**WHAT IS BEING ASKED:** Output the data in full. Keep every word exact and exclude the pictures.

**PROVIDED DATA:**
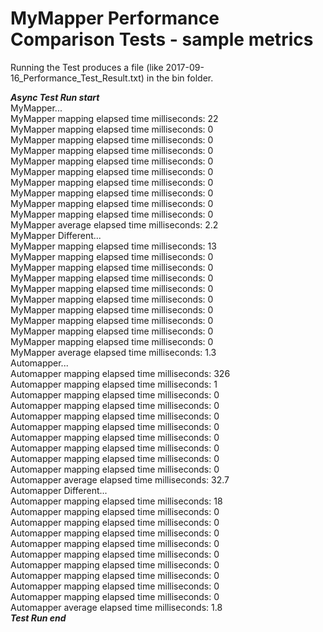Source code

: # MyMapper Performance Comparison Tests - sample metrics

Running the Test produces a file (like 2017-09-16_Performance_Test_Result.txt) in the bin folder.<br />

*********Async Test Run start*********<br />
MyMapper...<br />
MyMapper mapping elapsed time milliseconds: 22<br />
MyMapper mapping elapsed time milliseconds: 0<br />
MyMapper mapping elapsed time milliseconds: 0<br />
MyMapper mapping elapsed time milliseconds: 0<br />
MyMapper mapping elapsed time milliseconds: 0<br />
MyMapper mapping elapsed time milliseconds: 0<br />
MyMapper mapping elapsed time milliseconds: 0<br />
MyMapper mapping elapsed time milliseconds: 0<br />
MyMapper mapping elapsed time milliseconds: 0<br />
MyMapper mapping elapsed time milliseconds: 0<br />
MyMapper average elapsed time milliseconds: 2.2<br />
MyMapper Different...<br />
MyMapper mapping elapsed time milliseconds: 13<br />
MyMapper mapping elapsed time milliseconds: 0<br />
MyMapper mapping elapsed time milliseconds: 0<br />
MyMapper mapping elapsed time milliseconds: 0<br />
MyMapper mapping elapsed time milliseconds: 0<br />
MyMapper mapping elapsed time milliseconds: 0<br />
MyMapper mapping elapsed time milliseconds: 0<br />
MyMapper mapping elapsed time milliseconds: 0<br />
MyMapper mapping elapsed time milliseconds: 0<br />
MyMapper mapping elapsed time milliseconds: 0<br />
MyMapper average elapsed time milliseconds: 1.3<br />
Automapper...<br />
Automapper mapping elapsed time milliseconds: 326<br />
Automapper mapping elapsed time milliseconds: 1<br />
Automapper mapping elapsed time milliseconds: 0<br />
Automapper mapping elapsed time milliseconds: 0<br />
Automapper mapping elapsed time milliseconds: 0<br />
Automapper mapping elapsed time milliseconds: 0<br />
Automapper mapping elapsed time milliseconds: 0<br />
Automapper mapping elapsed time milliseconds: 0<br />
Automapper mapping elapsed time milliseconds: 0<br />
Automapper mapping elapsed time milliseconds: 0<br />
Automapper average elapsed time milliseconds: 32.7<br />
Automapper Different...<br />
Automapper mapping elapsed time milliseconds: 18<br />
Automapper mapping elapsed time milliseconds: 0<br />
Automapper mapping elapsed time milliseconds: 0<br />
Automapper mapping elapsed time milliseconds: 0<br />
Automapper mapping elapsed time milliseconds: 0<br />
Automapper mapping elapsed time milliseconds: 0<br />
Automapper mapping elapsed time milliseconds: 0<br />
Automapper mapping elapsed time milliseconds: 0<br />
Automapper mapping elapsed time milliseconds: 0<br />
Automapper mapping elapsed time milliseconds: 0<br />
Automapper average elapsed time milliseconds: 1.8<br />
*********Test Run end*********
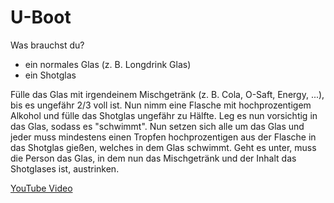 # U-Boot
Was brauchst du?

- ein normales Glas (z. B. Longdrink Glas)
- ein Shotglas

Fülle das Glas mit irgendeinem Mischgetränk (z. B. Cola, O-Saft, Energy, ...), bis es ungefähr 2/3 voll ist. Nun nimm eine Flasche mit hochprozentigem Alkohol und fülle das Shotglas ungefähr zu Hälfte. Leg es nun vorsichtig in das Glas, sodass es "schwimmt". Nun setzen sich alle um das Glas und jeder muss mindestens einen Tropfen hochprozentigen aus der Flasche in das Shotglas gießen, welches in dem Glas schwimmt. Geht es unter, muss die Person das Glas, in dem nun das Mischgetränk und der Inhalt das Shotglases ist, austrinken.

[YouTube Video](https://youtu.be/UOh3Iw9phDQ?t=52)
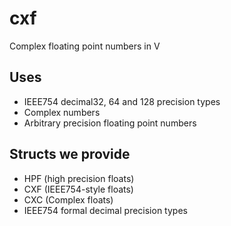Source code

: # cxf
Complex floating point numbers in V

## Uses
- IEEE754 decimal32, 64 and 128 precision types
- Complex numbers
- Arbitrary precision floating point numbers

## Structs we provide
- HPF (high precision floats)
- CXF (IEEE754-style floats)
- CXC (Complex floats)
- IEEE754 formal decimal precision types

**SOLUTION BELOW:**
Source code

: # MyMapper Performance Comparison Tests - sample metrics

Running the Test produces a file (like 2017-09-16_Performance_Test_Result.txt) in the bin folder.<br />

*********Async Test Run start*********<br />
MyMapper...<br />
MyMapper mapping elapsed time milliseconds: 22<br />
MyMapper mapping elapsed time milliseconds: 0<br />
MyMapper mapping elapsed time milliseconds: 0<br />
MyMapper mapping elapsed time milliseconds: 0<br />
MyMapper mapping elapsed time milliseconds: 0<br />
MyMapper mapping elapsed time milliseconds: 0<br />
MyMapper mapping elapsed time milliseconds: 0<br />
MyMapper mapping elapsed time milliseconds: 0<br />
MyMapper mapping elapsed time milliseconds: 0<br />
MyMapper mapping elapsed time milliseconds: 0<br />
MyMapper average elapsed time milliseconds: 2.2<br />
MyMapper Different...<br />
MyMapper mapping elapsed time milliseconds: 13<br />
MyMapper mapping elapsed time milliseconds: 0<br />
MyMapper mapping elapsed time milliseconds: 0<br />
MyMapper mapping elapsed time milliseconds: 0<br />
MyMapper mapping elapsed time milliseconds: 0<br />
MyMapper mapping elapsed time milliseconds: 0<br />
MyMapper mapping elapsed time milliseconds: 0<br />
MyMapper mapping elapsed time milliseconds: 0<br />
MyMapper mapping elapsed time milliseconds: 0<br />
MyMapper mapping elapsed time milliseconds: 0<br />
MyMapper average elapsed time milliseconds: 1.3<br />
Automapper...<br />
Automapper mapping elapsed time milliseconds: 326<br />
Automapper mapping elapsed time milliseconds: 1<br />
Automapper mapping elapsed time milliseconds: 0<br />
Automapper mapping elapsed time milliseconds: 0<br />
Automapper mapping elapsed time milliseconds: 0<br />
Automapper mapping elapsed time milliseconds: 0<br />
Automapper mapping elapsed time milliseconds: 0<br />
Automapper mapping elapsed time milliseconds: 0<br />
Automapper mapping elapsed time milliseconds: 0<br />
Automapper mapping elapsed time milliseconds: 0<br />
Automapper average elapsed time milliseconds: 32.7<br />
Automapper Different...<br />
Automapper mapping elapsed time milliseconds: 18<br />
Automapper mapping elapsed time milliseconds: 0<br />
Automapper mapping elapsed time milliseconds: 0<br />
Automapper mapping elapsed time milliseconds: 0<br />
Automapper mapping elapsed time milliseconds: 0<br />
Automapper mapping elapsed time milliseconds: 0<br />
Automapper mapping elapsed time milliseconds: 0<br />
Automapper mapping elapsed time milliseconds: 0<br />
Automapper mapping elapsed time milliseconds: 0<br />
Automapper mapping elapsed time milliseconds: 0<br />
Automapper average elapsed time milliseconds: 1.8<br />
*********Test Run end*********
 # U-Boot
Was brauchst du?

- ein normales Glas (z. B. Longdrink Glas)
- ein Shotglas

Fülle das Glas mit irgendeinem Mischgetränk (z. B. Cola, O-Saft, Energy, ...), bis es ungefähr 2/3 voll ist. Nun nimm eine Flasche mit hochprozentigem Alkohol und fülle das Shotglas ungefähr zu Hälfte. Leg es nun vorsichtig in das Glas, sodass es "schwimmt". Nun setzen sich alle um das Glas und jeder muss mindestens einen Tropfen hochprozentigen aus der Flasche in das Shotglas gießen, welches in dem Glas schwimmt. Geht es unter, muss die Person das Glas, in dem nun das Mischgetränk und der Inhalt das Shotglases ist, austrinken.

[YouTube Video](https://youtu.be/UOh3Iw9phDQ?t=52)
Source code

: # cxf
Complex floating point numbers in V

## Uses
- IEEE754 decimal32, 64 and 128 precision types
- Complex numbers
- Arbitrary precision floating point numbers

## Structs we provide
- HPF (high precision floats)
- CXF (IEEE754-style floats)
- CXC (Complex floats)
- IEEE754 formal decimal precision types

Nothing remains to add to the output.